Esta resposta se sustentou por muito tempo, o que me deixava bastante tranquila. Como não somos religiosos, Deus ainda não tinha entrado em nossas conversas (bem como ainda não entrou). Introduzir a tão comum ideia de Céu me incomodava por me fazer lembrar de um primo, que na ocasião do luto pela morte do meu avô, perguntava à mãe se não era possível colocar vários prédios, um sobre o outro, para conseguir alcançá-lo no Céu. Honestamente, não queria correr o risco de me enroscar na engenharia.

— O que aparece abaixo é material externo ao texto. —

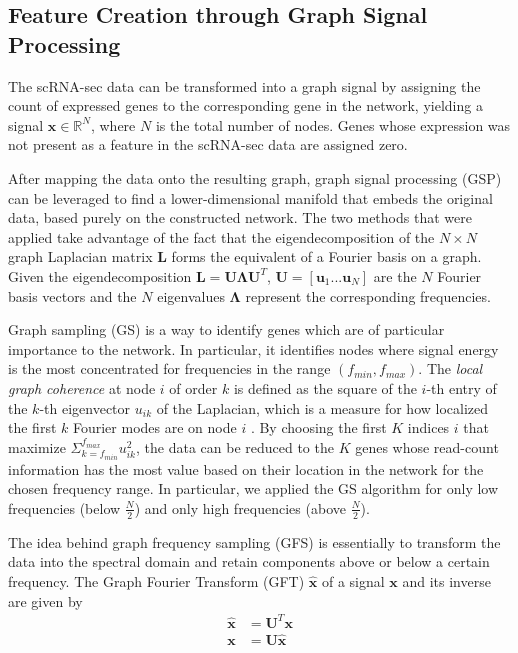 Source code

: \documentclass[10pt,conference,compsocconf]{IEEEtran}
\begin{document}
\subsection{Feature Creation through Graph Signal Processing}
The scRNA-sec data can be transformed into a graph signal by assigning the count of expressed genes to the corresponding gene in the network, yielding a signal $\boldsymbol{x} \in \mathbb{R}^N$, where $N$ is the total number of nodes. Genes whose expression was not present as a feature in the scRNA-sec data are assigned zero. 
\par
After mapping the data onto the resulting graph, graph signal processing (GSP) can be leveraged to find a lower-dimensional manifold that embeds the original data, based purely on the constructed network. The two methods that were applied take advantage of the fact that the eigendecomposition of the $N \times N$ graph Laplacian matrix $\boldsymbol{L}$ forms the equivalent of a Fourier basis on a graph. Given the eigendecomposition $\boldsymbol{L} = \boldsymbol{U\Lambda U}^T$, $\boldsymbol{U} = [ \boldsymbol{u}_1 ... \boldsymbol{u}_N]$ are the $N$ Fourier basis vectors and the $N$ eigenvalues $\boldsymbol{\Lambda}$ represent the corresponding frequencies.
\par
Graph sampling (GS) is a way to identify genes which are of particular importance to the network. In particular, it identifies nodes where signal energy is the most concentrated for frequencies in the range $(f_{min}, f_{max})$. The \textit{local graph coherence} at node $i$ of order $k$ is defined as the square of the $i$-th entry of the $k$-th eigenvector $u_{ik}$ of the Laplacian, which is a measure for how localized the first $k$ Fourier modes are on node $i$ \cite{Puy2018}. By choosing the first $K$ indices $i$ that maximize $\Sigma_{k=f_{min}}^{f_{max}} u_{ik}^2$, the data can be reduced to the $K$ genes whose read-count information has the most value based on their location in the network for the chosen frequency range. In particular, we applied the GS algorithm for only low frequencies (below $\frac{N}{2}$) and only high frequencies (above $\frac{N}{2}$). 
\par
The idea behind graph frequency sampling (GFS) is essentially to transform the data into the spectral domain and retain components above or below a certain frequency. The Graph Fourier Transform (GFT) $\boldsymbol{\hat{x}}$ of a signal $\boldsymbol{x}$ and its inverse are given by
\begin{align}\label{equ:GFT}
\boldsymbol{\hat{x}} &= \boldsymbol{U}^T \boldsymbol{x}\\ \label{equ:iGFT}
\boldsymbol{x} &= \boldsymbol{U} \boldsymbol{\hat{x}}
\end{align} 
\end{document}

Pelos meus percursos religiosos entre o Catolicismo, o Protestantismo e o Espiritismo, e pelas perdas de pessoas muito queridas na minha adolescência, construi  para mim mesma a ideia de que depois da morte todo mundo se encontra e fica melhor do que estava antes (meu único consolo para achar que essa coisa  tenha um pouco de vantagem, para quem vai e para quem fica). Essa ideia já tinha sido passada para minha sobrinha, que se satisfez com a resposta. Então, não tinha por que eu fazer diferente com meu próprio filho.

Pois bem, tudo muito didático, transparente e compreensível - todo mundo nasce, todo mundo morre (aliás, nascer e morrer são questionamentos que caminham juntos nesta idade) - mas só até a morte estar relacionada a pessoas que o RoRo  tinha tido um convívio mínimo ou não conhecera.

Desde que nasceu, o RoRo teve 3 avós, as 2 biológicas e a Titila, a tia avó, irmã da minha mãe, que ocupou o terceiro posto. Nossa convivência era quase diária, uma companheirona dele e minha (mais tarde, da Lalinha também) nos momentos mais alegres e nos mais difíceis. O ano passado inteiro, contudo, foi um ano de intensa luta contra metásteses que se instalaram em seu corpo. O RoRo acompanhou sua história, as marcas na pele para a radioterapia (desenho com canetinha!), a queda do cabelo (e entender que o papai toma remédio para não cair cabelo e a Titila tomava um que fazia o cabelo cair!), a combinação dos turbantes com as roupas, sua dificuldade em encontrar posição que minimizasse suas dores, seu afastamento da nossa casa (não caminhava a pé nos 2 quarteirões que nos separavam), as tardes em que não nos encontrávamos porque ela estava em algum médico ou reclusa em recuperação da quimioterapia... Mais tarde, a boa notícia de que as "manchinhas" tinham sumido, a visita dela na nossa casa nova, a preparação para sua festa de 74 anos organizada por ele e por mim e, infelizmente, a triste realidade de que "as manchinhas tinham voltado e desta vez não tinha remédio que pudesse tirá-las do seu corpo". Uma semana depois da festa com bolo, brigadeiro e bexiga, Titila internou e não saiu mais.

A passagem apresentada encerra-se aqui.